┏━━
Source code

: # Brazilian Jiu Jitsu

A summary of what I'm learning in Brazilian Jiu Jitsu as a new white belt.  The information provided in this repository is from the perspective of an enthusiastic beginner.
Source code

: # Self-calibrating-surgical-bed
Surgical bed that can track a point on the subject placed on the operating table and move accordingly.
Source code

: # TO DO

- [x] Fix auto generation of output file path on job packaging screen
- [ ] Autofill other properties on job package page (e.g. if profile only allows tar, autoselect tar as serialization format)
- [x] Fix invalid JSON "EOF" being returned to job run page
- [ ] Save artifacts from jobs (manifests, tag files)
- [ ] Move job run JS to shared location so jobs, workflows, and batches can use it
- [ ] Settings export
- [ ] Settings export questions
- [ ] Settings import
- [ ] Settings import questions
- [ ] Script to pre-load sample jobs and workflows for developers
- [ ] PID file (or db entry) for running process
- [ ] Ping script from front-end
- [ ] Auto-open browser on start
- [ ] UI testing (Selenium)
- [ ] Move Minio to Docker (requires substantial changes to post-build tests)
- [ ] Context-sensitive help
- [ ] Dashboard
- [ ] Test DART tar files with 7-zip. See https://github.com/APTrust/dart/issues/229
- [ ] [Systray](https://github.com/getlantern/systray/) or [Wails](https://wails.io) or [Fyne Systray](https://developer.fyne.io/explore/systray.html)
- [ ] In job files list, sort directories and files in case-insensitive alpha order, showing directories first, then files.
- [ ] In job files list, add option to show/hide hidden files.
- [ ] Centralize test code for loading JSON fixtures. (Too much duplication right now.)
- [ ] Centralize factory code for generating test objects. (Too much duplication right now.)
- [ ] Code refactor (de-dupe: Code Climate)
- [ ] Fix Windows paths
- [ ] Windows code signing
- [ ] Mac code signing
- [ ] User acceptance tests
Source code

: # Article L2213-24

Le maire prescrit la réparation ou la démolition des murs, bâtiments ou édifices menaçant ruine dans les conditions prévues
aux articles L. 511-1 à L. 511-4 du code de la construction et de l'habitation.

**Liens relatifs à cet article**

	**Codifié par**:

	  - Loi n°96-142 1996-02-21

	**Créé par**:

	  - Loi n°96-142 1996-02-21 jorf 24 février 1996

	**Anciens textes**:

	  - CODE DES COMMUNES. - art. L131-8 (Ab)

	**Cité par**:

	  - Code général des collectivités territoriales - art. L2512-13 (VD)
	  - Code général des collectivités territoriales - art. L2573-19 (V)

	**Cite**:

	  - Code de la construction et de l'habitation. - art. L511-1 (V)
┗━━
* _WHAT THE TASK ASKS_
Restate the records exactly. Leave nothing out.

* _OUTPUT BELOW_
Source code

: # Brazilian Jiu Jitsu

A summary of what I'm learning in Brazilian Jiu Jitsu as a new white belt.  The information provided in this repository is from the perspective of an enthusiastic beginner.
Source code

: # Self-calibrating-surgical-bed
Surgical bed that can track a point on the subject placed on the operating table and move accordingly.
Source code

: # TO DO

- [x] Fix auto generation of output file path on job packaging screen
- [ ] Autofill other properties on job package page (e.g. if profile only allows tar, autoselect tar as serialization format)
- [x] Fix invalid JSON "EOF" being returned to job run page
- [ ] Save artifacts from jobs (manifests, tag files)
- [ ] Move job run JS to shared location so jobs, workflows, and batches can use it
- [ ] Settings export
- [ ] Settings export questions
- [ ] Settings import
- [ ] Settings import questions
- [ ] Script to pre-load sample jobs and workflows for developers
- [ ] PID file (or db entry) for running process
- [ ] Ping script from front-end
- [ ] Auto-open browser on start
- [ ] UI testing (Selenium)
- [ ] Move Minio to Docker (requires substantial changes to post-build tests)
- [ ] Context-sensitive help
- [ ] Dashboard
- [ ] Test DART tar files with 7-zip. See https://github.com/APTrust/dart/issues/229
- [ ] [Systray](https://github.com/getlantern/systray/) or [Wails](https://wails.io) or [Fyne Systray](https://developer.fyne.io/explore/systray.html)
- [ ] In job files list, sort directories and files in case-insensitive alpha order, showing directories first, then files.
- [ ] In job files list, add option to show/hide hidden files.
- [ ] Centralize test code for loading JSON fixtures. (Too much duplication right now.)
- [ ] Centralize factory code for generating test objects. (Too much duplication right now.)
- [ ] Code refactor (de-dupe: Code Climate)
- [ ] Fix Windows paths
- [ ] Windows code signing
- [ ] Mac code signing
- [ ] User acceptance tests
Source code

: # Article L2213-24

Le maire prescrit la réparation ou la démolition des murs, bâtiments ou édifices menaçant ruine dans les conditions prévues
aux articles L. 511-1 à L. 511-4 du code de la construction et de l'habitation.

**Liens relatifs à cet article**

	**Codifié par**:

	  - Loi n°96-142 1996-02-21

	**Créé par**:

	  - Loi n°96-142 1996-02-21 jorf 24 février 1996

	**Anciens textes**:

	  - CODE DES COMMUNES. - art. L131-8 (Ab)

	**Cité par**:

	  - Code général des collectivités territoriales - art. L2512-13 (VD)
	  - Code général des collectivités territoriales - art. L2573-19 (V)

	**Cite**:

	  - Code de la construction et de l'habitation. - art. L511-1 (V)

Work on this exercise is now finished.